Law School Academic Support Blog

Editor: Amy Jarmon
Texas Tech Univ. School of Law

Tuesday, April 24, 2018

Good Litigating is Good Teaching: Mastering Your Case-in-Chief

This is the third post in the "Good Litigating is Good Teaching" series.

Part One: Introduction

Part Two: Getting a Good Start

Part Three: Mastering Your Case-in-Chief

After the jury is empaneled and the opening statements have concluded, it's time to present your case-in-chief.  Here are some tips for creating an active, engaging, and positive learning environment.

Customize the Presentation 

A trial attorney knows that the same direct-examination or cross-examination techniques will not be successful in every trial. Rather counsel must adjust her presentation to the particular case, defendant, facts, geographic location, and judge, as well as a host of other variables. Once the attorney is fully versed in both the law and the facts, she will be able to readily adapt her direct or cross-examination during the trial.

A professor should adapt his classroom presentation to the particular topic du jour, the unique strengths (or, possibly, weaknesses) of the student selected for “the hot seat,” and the level of interest exhibited by the class as a whole. There are times when a traditional Socratic method (or precise cross-exam) will work best. At other times, however, a visual aid would better serve to expedite or drive home the point; meanwhile a broad, open-ended question typically reserved for direct examination may generate a wonderfully unscripted class discussion.

Move Around the Room

Classrooms and courtrooms both possess an innate hierarchy in their physical design. Attorneys and professors are given free reign of the room, while jurors and students are relegated to a fixed assigned seat for the duration. Effective trial attorneys tend to use the entire courtroom, moving around the room deliberately for both dramatic effect and to lessen juror boredom. Professors should likewise explore teaching from the back of the classroom, or consciously walking from the left side of the room to the right side of the room as they transition from one topic to the next. Both jurors and students respond to these visual, non-verbal transitional cues.

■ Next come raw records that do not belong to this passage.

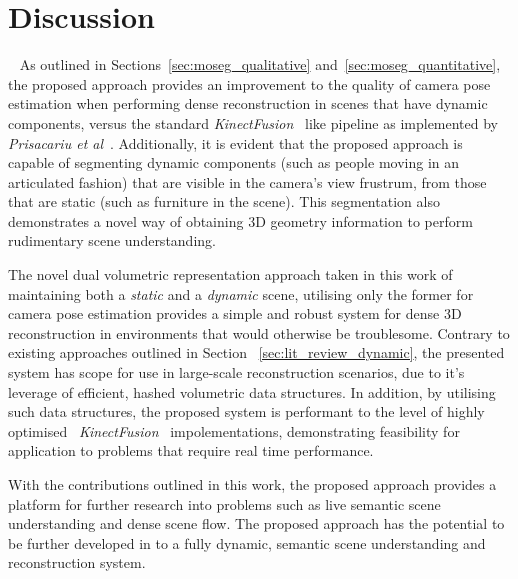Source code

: 
\section{Discussion}
~\label{sec:moseg_discussion}
As outlined in Sections~\ref{sec:moseg_qualitative} and~\ref{sec:moseg_quantitative}, the 
proposed approach provides an improvement to the quality of camera pose estimation when 
performing dense reconstruction in scenes that have dynamic components, versus the 
standard \textit{KinectFusion}~\cite{Newcombe2011} like pipeline as implemented by 
\textit{Prisacariu et al}~\cite{Prisacariu2014}. Additionally, it is evident that the 
proposed approach is capable of segmenting dynamic components (such as people moving in 
an articulated fashion) that are visible in the camera's view frustrum, from those that 
are static (such as furniture in the scene). This segmentation also demonstrates a novel 
way of obtaining 3D geometry information to perform rudimentary scene understanding.

The novel dual volumetric representation approach taken in this work of maintaining both a 
\textit{static} and a \textit{dynamic} scene, utilising only the former for camera pose 
estimation provides a simple and robust system for dense 3D reconstruction in environments 
that would otherwise be troublesome. Contrary to existing approaches outlined in Section 
~\ref{sec:lit_review_dynamic}, the presented system has scope for use in large-scale 
reconstruction scenarios, due to it's leverage of efficient, hashed volumetric data structures. 
In addition, by utilising such data structures, the proposed system is performant to the 
level of highly optimised~\cite{Prisacariu2014} \textit{KinectFusion}~\cite{Newcombe2011} 
impolementations, demonstrating feasibility for application to problems that require 
real time performance.

With the contributions outlined in this work, the proposed approach provides a platform 
for further research into problems such as live semantic scene understanding and dense scene 
flow. The proposed approach has the potential to be further developed in to a fully dynamic, 
semantic scene understanding and reconstruction system.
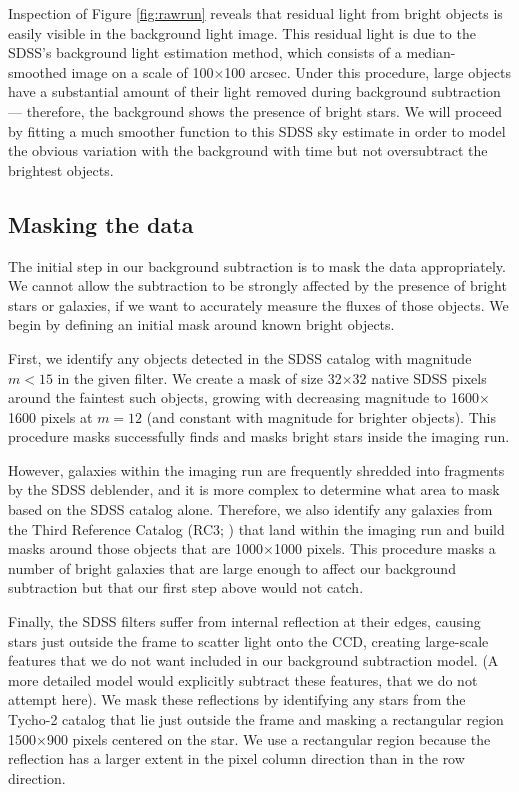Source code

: \documentclass[10pt,preprint]{aastex}
\begin{document}
Inspection of Figure \ref{fig:rawrun} reveals that residual light from
bright objects is easily visible in the background light image. This
residual light is due to the SDSS's background light estimation
method, which consists of a median-smoothed image on a scale of
100$\times$100 arcsec.  Under this procedure, large objects have a
substantial amount of their light removed during background
subtraction --- therefore, the background shows the presence of bright
stars.  We will proceed by fitting a much smoother function to this
SDSS sky estimate in order to model the obvious variation with the
background with time but not oversubtract the brightest objects.


\subsection{Masking the data}
\label{sec:mask}

The initial step in our background subtraction is to mask the data
appropriately. We cannot allow the subtraction to be strongly affected
by the presence of bright stars or galaxies, if we want to accurately
measure the fluxes of those objects. We begin by defining an initial
mask around known bright objects.

First, we identify any objects detected in the SDSS catalog with
magnitude $m<15$ in the given filter. We create a mask of size
32$\times$32 native SDSS pixels around the faintest such objects,
growing with decreasing magnitude to 1600$\times$1600 pixels at $m=12$
(and constant with magnitude for brighter objects).  This procedure
masks successfully finds and masks bright stars inside the imaging
run.

However, galaxies within the imaging run are frequently shredded into
fragments by the SDSS deblender, and it is more complex to determine
what area to mask based on the SDSS catalog alone. Therefore, we also
identify any galaxies from the Third Reference Catalog (RC3;
\citealt{devaucouleurs91a}) that land within the imaging run and build
masks around those objects that are 1000$\times$1000 pixels.  This
procedure masks a number of bright galaxies that are large enough to
affect our background subtraction but that our first step above would
not catch.

Finally, the SDSS filters suffer from internal reflection at their
edges, causing stars just outside the frame to scatter light onto the
CCD, creating large-scale features that we do not want included in our
background subtraction model. (A more detailed model would explicitly
subtract these features, that we do not attempt here).  We mask these
reflections by identifying any stars from the Tycho-2 catalog that lie
just outside the frame and masking a rectangular region
1500$\times$900 pixels centered on the star. We use a rectangular
region because the reflection has a larger extent in the pixel column
direction than in the row direction.
\end{document}
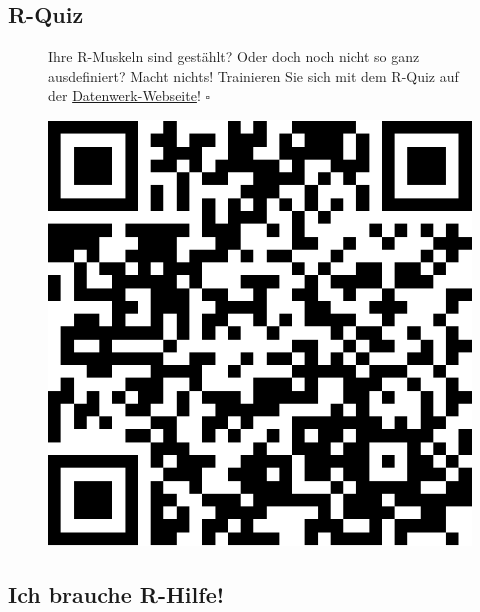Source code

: \documentclass[
  letterpaper,
  oneside,
  open=any]{scrbook}
\theoremstyle{definition}
\theoremstyle{definition}
\theoremstyle{definition}
\theoremstyle{remark}
\begin{document}
\subsection{R-Quiz}\label{r-quiz}

\begin{figure}

\begin{minipage}{0.80\linewidth}
Ihre R-Muskeln sind gestählt? Oder doch noch nicht so ganz ausdefiniert?
Macht nichts! Trainieren Sie sich mit dem R-Quiz auf der
\href{https://sebastiansauer.github.io/Datenwerk/posts/r-quiz/r-quiz}{Datenwerk-Webseite}!
\(\square\)\end{minipage}%
%
\begin{minipage}{0.20\linewidth}

\begin{center}
\includegraphics[width=0.75\linewidth,height=\textheight,keepaspectratio]{020-R_files/figure-pdf/unnamed-chunk-24-1.pdf}
\end{center}

\end{minipage}%

\end{figure}%

\subsection{Ich brauche R-Hilfe!}\label{r-faq}
\end{document}
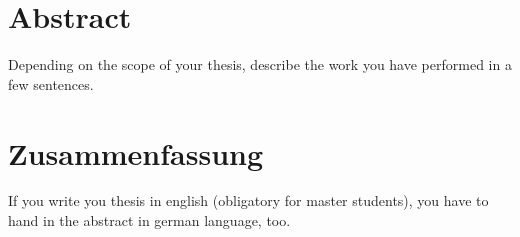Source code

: \chapter*{Abstract}
Depending on the scope of your thesis, describe the work you have performed in a few sentences.

\newpage
\chapter*{Zusammenfassung}
If you write you thesis in english (obligatory for master students), you have to hand in the abstract in german language, too.
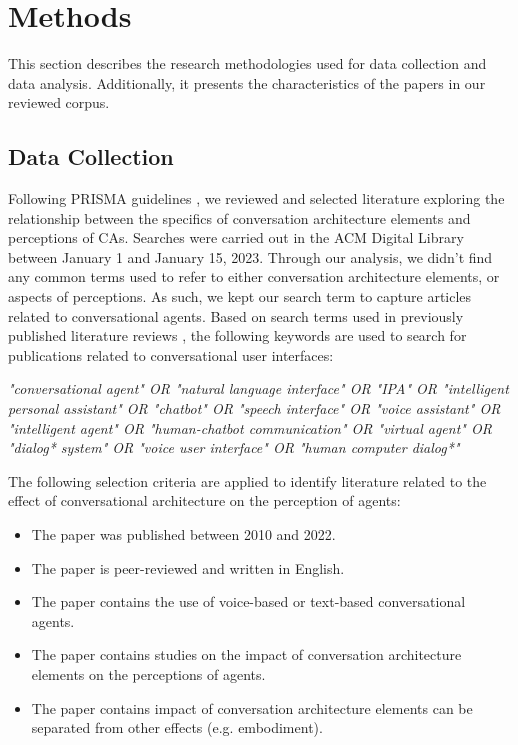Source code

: \documentclass[sigconf,screen,review, anonymous]{acmart}
\begin{document}


\section{Methods}

This section describes the research methodologies used for data collection and data analysis. Additionally, it presents the characteristics of the papers in our reviewed corpus.

\subsection{Data Collection}

Following PRISMA guidelines \cite{prisma}, we reviewed and selected literature exploring the relationship between the specifics of conversation architecture elements and perceptions of CAs. Searches were carried out in the ACM Digital Library between January 1 and January 15, 2023. Through our analysis, we didn't find any common terms used to refer to either conversation architecture elements, or aspects of perceptions. As such, we kept our search term to capture articles related to conversational agents. Based on search terms used in previously published literature reviews \cite{clark2019state}\cite{rapp2021human}, the following keywords are used to search for publications related to conversational user interfaces:
\newline

\textit{"conversational agent" OR "natural language interface" OR "IPA" OR "intelligent personal assistant" OR "chatbot" OR "speech interface" OR "voice assistant" OR "intelligent agent" OR "human-chatbot communication" OR "virtual agent" OR "dialog* system" OR "voice user interface" OR "human computer dialog*"}
\newline

The following selection criteria are applied to identify literature related to the effect of conversational architecture on the perception of agents:
\begin{itemize}
  \item The paper was published between 2010 and 2022.
  \item The paper is peer-reviewed and written in English.
  \item The paper contains the use of voice-based or text-based conversational agents.
  \item The paper contains studies on the impact of conversation architecture elements on the perceptions of agents.
  \item The paper contains impact of conversation architecture elements can be separated from other effects (e.g. embodiment).

\end{itemize}
\end{document}
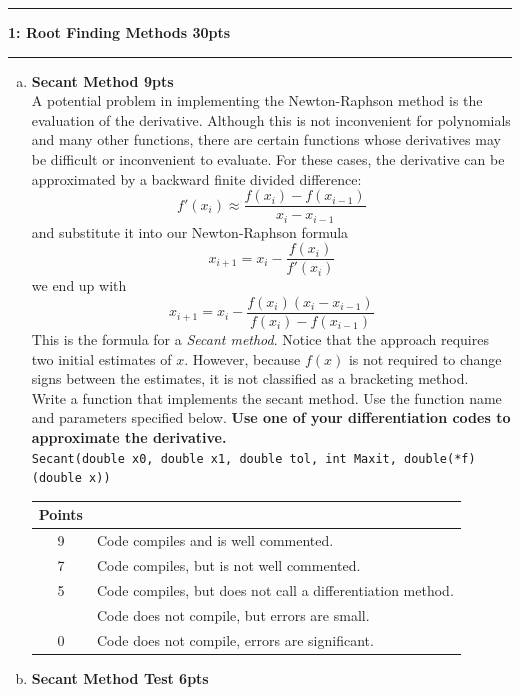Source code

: \documentclass[11pt]{article}
\newcommand\question[2]{\vspace{.25in}\hrule\textbf{#1: #2}\vspace{.5em}\hrule\vspace{.10in}}
\begin{document}
\newpage
\question{1}{Root Finding Methods \color{red} 30pts}
\begin{enumerate}[(a)]
	\item \textbf{Secant Method \color{red} 9pts}\\
	A potential problem in implementing the Newton-Raphson method is
	the evaluation of the derivative. Although this is not inconvenient for polynomials and many other functions, there are certain functions whose derivatives may be difficult or inconvenient to evaluate. For these cases, the derivative can be approximated by a backward finite divided difference:
	$$ f'(x_i) \approx \frac{f(x_{i})-f(x_{i-1})}{x_{i}-x_{i-1}}$$
	and substitute it into our Newton-Raphson formula
	$$x_{i+1} = x_i - \frac{f(x_i)}{f'(x_i)}$$
	we end up with 
	$$x_{i+1} = x_i - \frac{f(x_i)\left(x_{i}-x_{i-1}\right)}{f(x_{i})-f(x_{i-1})} $$
	This is the formula for a \textit{Secant method}. Notice that the approach requires two initial estimates of $x$. However, because $f(x)$ is not required to change signs between the estimates, it is not classified as a bracketing method. \\\vspace{10pt}
	Write a function that implements the secant method. Use the function name and parameters specified below. \textbf{Use one of your differentiation codes to approximate the derivative.} \\\vspace{10pt}
	\texttt{Secant(double x0, double x1, double tol, int Maxit, double(*f)(double x))}
	\begin{table}[H]
		\centering
		\color{red}
		\begin{tabular}{| c | l |}
			\hline
			Points & \\
			\hline
			9 & Code compiles and is well commented. \\
			\hline
			7 & Code compiles, but is not well commented. \\
			\hline
			5 & Code compiles, but does not call a differentiation method. \\
			  & Code does not compile, but errors are small. \\
			\hline
			0 & Code does not compile, errors are significant.\\
			\hline
		\end{tabular}
	\end{table}
	\item \textbf{Secant Method Test \color{red} 6pts}\\

\end{enumerate}
\end{document}
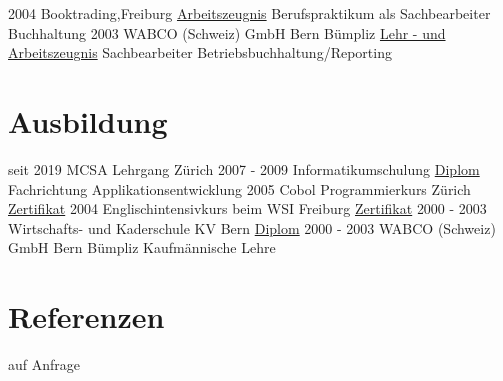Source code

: \documentclass[a4paper]{twentysecondcv} %
\begin{document}
\begin{twenty}
	\twentyitem
    	{2004}
	{}
        {Booktrading,\textnormal{Freiburg}}
        {\hyperlink{booktrading}{\textcolor{pblue}{Arbeitszeugnis}}}
        {Berufspraktikum als Sachbearbeiter Buchhaltung}
	{}
	\twentyitem
    	{2003}
	{}
        {WABCO (Schweiz) GmbH \textnormal{Bern Bümpliz}}
        {\hyperlink{wabco}{\textcolor{pblue}{Lehr - und Arbeitszeugnis}}}
        {Sachbearbeiter Betriebsbuchhaltung/Reporting}
	{}	
\end{twenty}
\hypertarget{cert_back}{}
\section{Ausbildung}
\begin{twenty} %
	\twentyitem
    	{seit 2019}
        {}
        {MCSA Lehrgang \textnormal{Zürich}}
        {}
        {}
        {}	
	\twentyitem
    	{2007 - 2009}
	{}
        {Informatikumschulung}
        {\hyperlink{informatik}{\textcolor{pblue}{Diplom}}}
        {Fachrichtung Applikationsentwicklung}
        {}
	\twentyitem
    	{2005}
	{}
        {Cobol Programmierkurs \textnormal{Zürich}}
        {\hyperlink{cobol}{\textcolor{pblue}{Zertifikat}}}
        {}
        {}
	\twentyitem
    	{2004}
	{}
        {Englischintensivkurs beim WSI \textnormal{Freiburg}}
        {\hyperlink{toeic}{\textcolor{pblue}{Zertifikat}}}
        {}
        {}
	\twentyitem
    	{2000 - 2003}
        {}
        {Wirtschafts- und Kaderschule \textnormal{KV Bern}}
        {\hyperlink{kv}{\textcolor{pblue}{Diplom}}}
        {}
        {}
\twentyitem
    	{2000 - 2003}
	{}
        {WABCO (Schweiz) GmbH \textnormal{Bern Bümpliz}}
        {}
        {Kaufmännische Lehre}
	{}	%
\end{twenty}

\section{Referenzen}

\begin{twenty} %
\twentyitem
    	{auf Anfrage}
	{}
        {}
        {}
        {}
        {}
\end{twenty}
\newpage
\hypertarget{link}{}

\end{document}

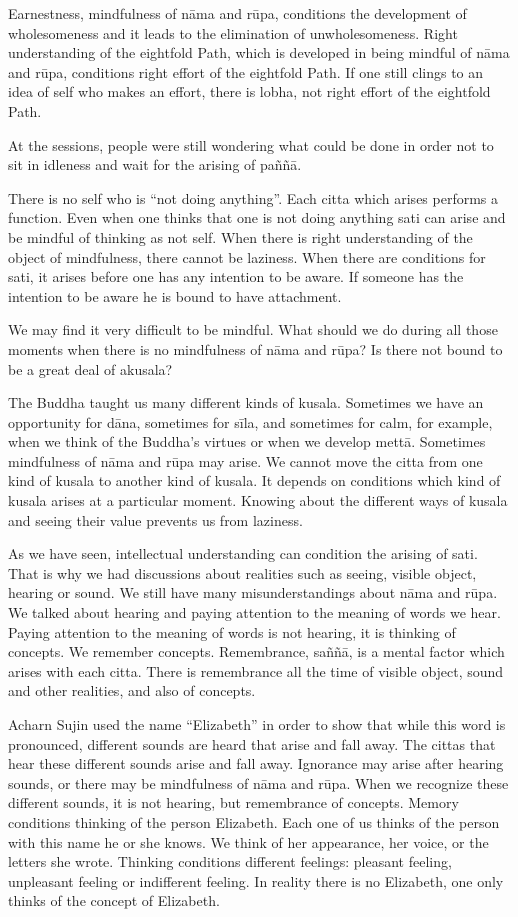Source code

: Earnestness, mindfulness of nāma and rūpa, conditions the development of
wholesomeness and it leads to the elimination of unwholesomeness. Right
understanding of the eightfold Path, which is developed in being mindful
of nāma and rūpa, conditions right effort of the eightfold Path. If one
still clings to an idea of self who makes an effort, there is lobha, not
right effort of the eightfold Path.

At the sessions, people were still wondering what could be done in order
not to sit in idleness and wait for the arising of paññā.

There is no self who is ``not doing anything''. Each citta which arises
performs a function. Even when one thinks that one is not doing anything
sati can arise and be mindful of thinking as not self. When there is
right understanding of the object of mindfulness, there cannot be
laziness. When there are conditions for sati, it arises before one has
any intention to be aware. If someone has the intention to be aware he
is bound to have attachment.

We may find it very difficult to be mindful. What should we do during
all those moments when there is no mindfulness of nāma and rūpa? Is
there not bound to be a great deal of akusala?

The Buddha taught us many different kinds of kusala. Sometimes we have
an opportunity for dāna, sometimes for sīla, and sometimes for calm, for
example, when we think of the Buddha's virtues or when we develop mettā.
Sometimes mindfulness of nāma and rūpa may arise. We cannot move the
citta from one kind of kusala to another kind of kusala. It depends on
conditions which kind of kusala arises at a particular moment. Knowing
about the different ways of kusala and seeing their value prevents us
from laziness.

As we have seen, intellectual understanding can condition the arising of
sati. That is why we had discussions about realities such as seeing,
visible object, hearing or sound. We still have many misunderstandings
about nāma and rūpa. We talked about hearing and paying attention to the
meaning of words we hear. Paying attention to the meaning of words is
not hearing, it is thinking of concepts. We remember concepts.
Remembrance, saññā, is a mental factor which arises with each citta.
There is remembrance all the time of visible object, sound and other
realities, and also of concepts.

Acharn Sujin used the name ``Elizabeth'' in order to show that while
this word is pronounced, different sounds are heard that arise and fall
away. The cittas that hear these different sounds arise and fall away.
Ignorance may arise after hearing sounds, or there may be mindfulness of
nāma and rūpa. When we recognize these different sounds, it is not
hearing, but remembrance of concepts. Memory conditions thinking of the
person Elizabeth. Each one of us thinks of the person with this name he
or she knows. We think of her appearance, her voice, or the letters she
wrote. Thinking conditions different feelings: pleasant feeling,
unpleasant feeling or indifferent feeling. In reality there is no
Elizabeth, one only thinks of the concept of Elizabeth.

Address the Inconsistencies Head-on

Researchers have suggested that judges “should consider sequencing the trial testimony so that opposing experts testify back to back.” The same could be said for law professors presenting majority-minority splits. When two cases or policy arguments appear to stand in direct contrast with one another, professors should plan to discuss both during the same class session, or in back-to-back class sessions. Encourage the students to acknowledge the inconsistency, evaluate the pros and cons of each position, and then identify the stronger argument.  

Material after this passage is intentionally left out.